### What is expected
Go through the entries below line by line and tally those holding "async"; write only the tally.

### Exercise input
────────────────────────────────────────
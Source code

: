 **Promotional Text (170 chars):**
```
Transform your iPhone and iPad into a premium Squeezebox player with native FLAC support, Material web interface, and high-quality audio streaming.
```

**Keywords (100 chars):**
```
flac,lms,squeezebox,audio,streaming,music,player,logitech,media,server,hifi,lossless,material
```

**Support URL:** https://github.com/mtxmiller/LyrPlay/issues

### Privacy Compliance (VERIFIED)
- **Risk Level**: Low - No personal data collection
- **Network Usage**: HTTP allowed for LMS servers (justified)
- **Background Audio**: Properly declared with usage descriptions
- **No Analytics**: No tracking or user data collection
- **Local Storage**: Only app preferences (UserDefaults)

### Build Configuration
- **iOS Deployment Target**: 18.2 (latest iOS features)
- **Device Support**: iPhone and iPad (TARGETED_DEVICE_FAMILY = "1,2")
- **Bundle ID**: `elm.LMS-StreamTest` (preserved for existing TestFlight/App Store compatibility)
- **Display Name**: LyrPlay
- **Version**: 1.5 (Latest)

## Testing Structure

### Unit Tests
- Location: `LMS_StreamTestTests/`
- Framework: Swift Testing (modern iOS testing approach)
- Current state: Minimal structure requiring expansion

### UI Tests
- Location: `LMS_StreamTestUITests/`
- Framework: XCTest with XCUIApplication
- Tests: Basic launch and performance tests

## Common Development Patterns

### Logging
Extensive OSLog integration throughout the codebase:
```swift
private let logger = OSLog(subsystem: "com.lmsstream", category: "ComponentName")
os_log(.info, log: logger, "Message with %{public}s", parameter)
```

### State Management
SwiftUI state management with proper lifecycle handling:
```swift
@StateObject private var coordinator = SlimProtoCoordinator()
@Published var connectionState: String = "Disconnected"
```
────────────────────────────────────────
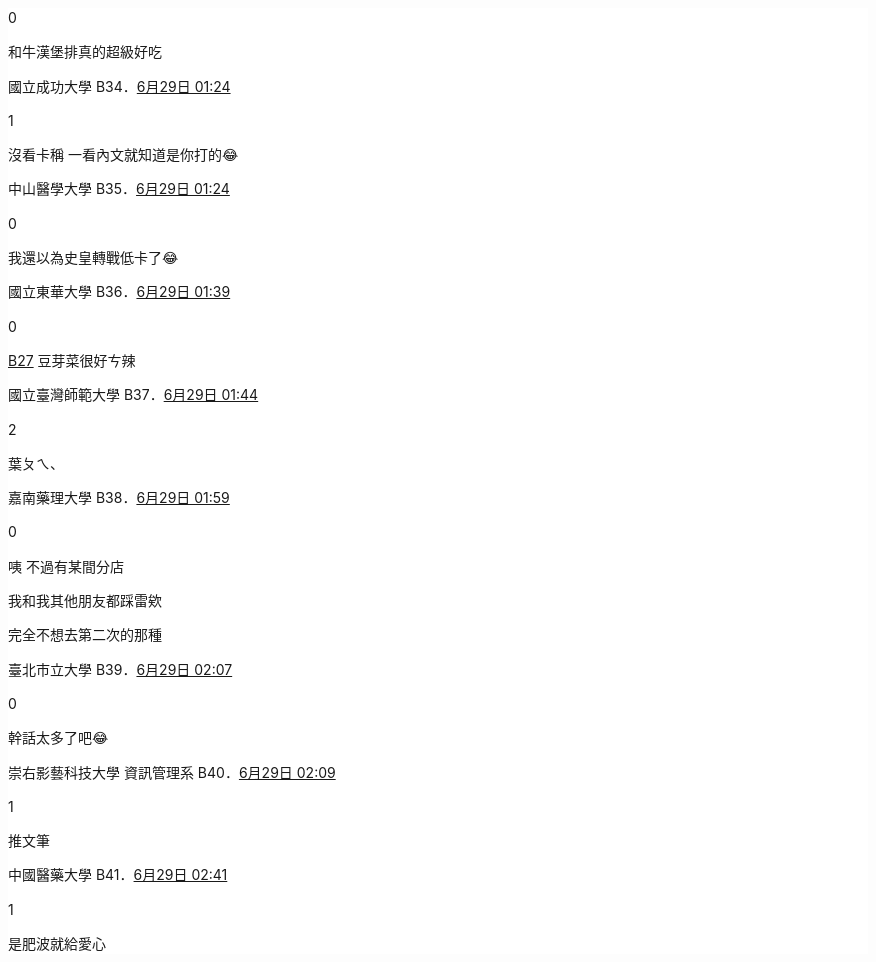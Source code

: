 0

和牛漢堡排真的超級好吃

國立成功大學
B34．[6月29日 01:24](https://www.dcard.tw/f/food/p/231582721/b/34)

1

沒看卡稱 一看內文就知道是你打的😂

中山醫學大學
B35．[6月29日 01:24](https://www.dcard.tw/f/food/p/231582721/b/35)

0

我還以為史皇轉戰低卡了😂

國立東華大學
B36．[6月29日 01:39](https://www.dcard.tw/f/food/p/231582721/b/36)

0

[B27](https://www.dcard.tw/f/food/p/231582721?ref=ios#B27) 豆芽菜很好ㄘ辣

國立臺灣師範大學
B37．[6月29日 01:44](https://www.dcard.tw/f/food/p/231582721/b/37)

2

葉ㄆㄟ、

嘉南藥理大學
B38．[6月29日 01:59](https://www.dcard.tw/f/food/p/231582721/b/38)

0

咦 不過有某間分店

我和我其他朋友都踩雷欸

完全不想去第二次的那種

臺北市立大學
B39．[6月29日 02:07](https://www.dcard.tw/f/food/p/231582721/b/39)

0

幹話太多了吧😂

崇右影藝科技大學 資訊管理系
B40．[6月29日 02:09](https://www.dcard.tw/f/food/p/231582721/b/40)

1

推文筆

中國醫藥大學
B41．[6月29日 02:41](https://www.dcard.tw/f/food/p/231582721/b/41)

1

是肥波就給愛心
────────────────────────────────────────
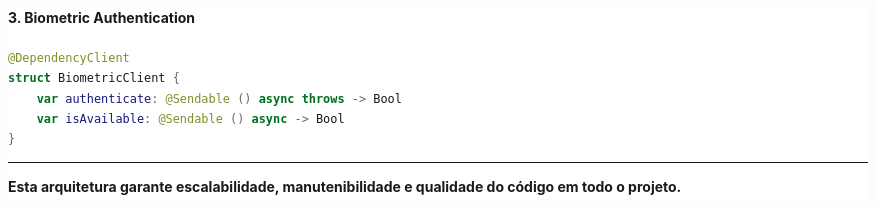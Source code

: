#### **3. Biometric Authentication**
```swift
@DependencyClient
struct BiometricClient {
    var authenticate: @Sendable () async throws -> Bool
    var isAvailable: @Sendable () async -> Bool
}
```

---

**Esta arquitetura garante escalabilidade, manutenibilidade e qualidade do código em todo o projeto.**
────────────────────────────────────────
### Task response
2